Lines with the word "times": copy all of them from the entries below.

[RECORDS SUPPLIED Boundary: Start]

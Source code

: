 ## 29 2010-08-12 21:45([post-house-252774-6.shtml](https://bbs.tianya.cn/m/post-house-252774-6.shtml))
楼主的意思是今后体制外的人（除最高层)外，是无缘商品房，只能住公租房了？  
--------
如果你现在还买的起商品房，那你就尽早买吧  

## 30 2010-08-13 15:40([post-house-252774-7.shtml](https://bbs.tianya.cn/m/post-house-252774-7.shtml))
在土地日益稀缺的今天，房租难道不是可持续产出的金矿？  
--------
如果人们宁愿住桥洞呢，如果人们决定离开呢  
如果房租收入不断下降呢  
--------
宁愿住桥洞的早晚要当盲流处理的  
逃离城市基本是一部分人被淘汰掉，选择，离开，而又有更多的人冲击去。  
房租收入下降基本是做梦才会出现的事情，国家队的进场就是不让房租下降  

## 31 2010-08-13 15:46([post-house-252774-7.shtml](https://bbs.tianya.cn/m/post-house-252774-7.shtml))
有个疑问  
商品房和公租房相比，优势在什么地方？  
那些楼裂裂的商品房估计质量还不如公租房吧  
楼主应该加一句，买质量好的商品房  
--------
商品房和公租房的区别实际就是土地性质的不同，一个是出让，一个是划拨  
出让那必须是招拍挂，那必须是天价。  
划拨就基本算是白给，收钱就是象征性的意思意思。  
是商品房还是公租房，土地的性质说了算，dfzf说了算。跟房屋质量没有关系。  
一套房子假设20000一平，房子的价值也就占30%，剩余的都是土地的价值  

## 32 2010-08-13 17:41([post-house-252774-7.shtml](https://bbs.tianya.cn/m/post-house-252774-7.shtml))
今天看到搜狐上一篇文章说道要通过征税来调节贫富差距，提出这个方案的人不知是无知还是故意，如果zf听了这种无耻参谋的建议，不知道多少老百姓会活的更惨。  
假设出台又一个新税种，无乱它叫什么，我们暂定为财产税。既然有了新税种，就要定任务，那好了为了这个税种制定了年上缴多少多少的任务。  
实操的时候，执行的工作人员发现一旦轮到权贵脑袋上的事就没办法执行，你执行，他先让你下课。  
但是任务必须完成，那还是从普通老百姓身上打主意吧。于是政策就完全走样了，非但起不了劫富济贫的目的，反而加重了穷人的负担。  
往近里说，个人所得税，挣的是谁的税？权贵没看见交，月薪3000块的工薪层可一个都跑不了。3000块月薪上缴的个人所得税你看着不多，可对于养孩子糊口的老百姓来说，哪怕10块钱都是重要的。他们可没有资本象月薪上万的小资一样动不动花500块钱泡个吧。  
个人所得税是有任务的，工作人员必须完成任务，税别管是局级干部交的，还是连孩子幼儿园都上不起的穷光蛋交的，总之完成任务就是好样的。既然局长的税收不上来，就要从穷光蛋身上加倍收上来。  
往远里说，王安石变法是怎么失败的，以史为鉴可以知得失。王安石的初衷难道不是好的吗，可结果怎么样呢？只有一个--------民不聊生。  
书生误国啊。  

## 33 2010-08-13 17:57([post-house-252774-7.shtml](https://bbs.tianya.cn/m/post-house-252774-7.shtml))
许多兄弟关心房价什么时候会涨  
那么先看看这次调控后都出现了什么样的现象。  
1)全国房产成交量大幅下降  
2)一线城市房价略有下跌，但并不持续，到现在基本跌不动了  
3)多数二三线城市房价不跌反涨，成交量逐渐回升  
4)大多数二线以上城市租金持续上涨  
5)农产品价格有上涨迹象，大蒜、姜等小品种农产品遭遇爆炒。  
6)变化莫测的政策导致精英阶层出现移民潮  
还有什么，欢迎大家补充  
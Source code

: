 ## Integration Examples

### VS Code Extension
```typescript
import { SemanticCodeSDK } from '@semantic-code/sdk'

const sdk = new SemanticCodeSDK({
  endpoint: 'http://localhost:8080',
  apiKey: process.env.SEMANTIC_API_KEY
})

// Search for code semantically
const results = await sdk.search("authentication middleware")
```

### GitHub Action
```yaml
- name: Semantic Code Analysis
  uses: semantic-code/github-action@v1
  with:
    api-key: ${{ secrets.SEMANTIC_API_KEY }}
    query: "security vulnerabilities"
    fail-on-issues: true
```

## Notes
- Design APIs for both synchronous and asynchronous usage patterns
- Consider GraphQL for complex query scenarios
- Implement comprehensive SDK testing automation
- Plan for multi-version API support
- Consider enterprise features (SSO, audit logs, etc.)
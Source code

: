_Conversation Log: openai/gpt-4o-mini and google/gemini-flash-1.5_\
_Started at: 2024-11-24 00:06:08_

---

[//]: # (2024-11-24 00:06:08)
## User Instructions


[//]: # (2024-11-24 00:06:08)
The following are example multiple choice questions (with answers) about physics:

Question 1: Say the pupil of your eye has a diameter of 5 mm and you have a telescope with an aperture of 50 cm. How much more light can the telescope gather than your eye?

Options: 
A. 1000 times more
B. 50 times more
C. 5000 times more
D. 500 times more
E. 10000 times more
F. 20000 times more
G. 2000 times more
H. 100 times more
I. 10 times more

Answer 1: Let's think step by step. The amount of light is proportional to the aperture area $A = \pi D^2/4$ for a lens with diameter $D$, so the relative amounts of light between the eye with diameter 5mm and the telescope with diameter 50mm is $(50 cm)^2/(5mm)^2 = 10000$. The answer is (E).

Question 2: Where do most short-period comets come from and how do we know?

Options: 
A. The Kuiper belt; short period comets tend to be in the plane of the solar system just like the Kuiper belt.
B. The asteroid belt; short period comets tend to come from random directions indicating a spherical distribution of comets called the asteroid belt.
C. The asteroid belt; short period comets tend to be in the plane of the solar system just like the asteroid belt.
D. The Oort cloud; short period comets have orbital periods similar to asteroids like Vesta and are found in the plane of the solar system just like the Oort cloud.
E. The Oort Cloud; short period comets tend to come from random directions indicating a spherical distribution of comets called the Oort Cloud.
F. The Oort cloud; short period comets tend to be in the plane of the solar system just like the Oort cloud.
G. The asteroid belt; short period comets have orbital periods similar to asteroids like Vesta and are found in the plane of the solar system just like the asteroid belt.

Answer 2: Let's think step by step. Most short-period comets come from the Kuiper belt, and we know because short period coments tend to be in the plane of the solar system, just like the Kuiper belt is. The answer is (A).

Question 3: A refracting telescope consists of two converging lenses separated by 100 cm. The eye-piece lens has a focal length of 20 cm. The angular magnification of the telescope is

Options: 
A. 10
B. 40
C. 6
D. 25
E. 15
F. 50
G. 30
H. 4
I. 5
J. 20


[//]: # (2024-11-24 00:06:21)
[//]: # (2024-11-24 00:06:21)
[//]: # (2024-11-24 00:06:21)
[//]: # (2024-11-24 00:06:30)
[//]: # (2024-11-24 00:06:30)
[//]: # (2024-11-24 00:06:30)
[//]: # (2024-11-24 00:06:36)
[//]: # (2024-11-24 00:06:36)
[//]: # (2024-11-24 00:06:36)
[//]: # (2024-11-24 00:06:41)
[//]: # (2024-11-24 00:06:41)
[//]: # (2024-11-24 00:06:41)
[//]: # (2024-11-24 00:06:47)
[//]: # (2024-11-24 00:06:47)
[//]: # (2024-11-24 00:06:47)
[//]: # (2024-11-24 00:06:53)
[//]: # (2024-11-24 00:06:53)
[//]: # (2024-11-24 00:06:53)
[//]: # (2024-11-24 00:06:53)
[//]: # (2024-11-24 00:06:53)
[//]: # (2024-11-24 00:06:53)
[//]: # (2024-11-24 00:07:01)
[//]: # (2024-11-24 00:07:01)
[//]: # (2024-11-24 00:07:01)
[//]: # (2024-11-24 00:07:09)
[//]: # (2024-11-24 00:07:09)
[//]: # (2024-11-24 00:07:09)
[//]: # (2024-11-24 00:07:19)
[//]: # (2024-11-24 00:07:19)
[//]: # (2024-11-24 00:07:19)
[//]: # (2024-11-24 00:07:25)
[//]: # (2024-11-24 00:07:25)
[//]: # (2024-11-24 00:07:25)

[RECORDS SUPPLIED Boundary: End]

### TASK OUTPUT
A. 1000 times more
B. 50 times more
C. 5000 times more
D. 500 times more
E. 10000 times more
F. 20000 times more
G. 2000 times more
H. 100 times more
I. 10 times more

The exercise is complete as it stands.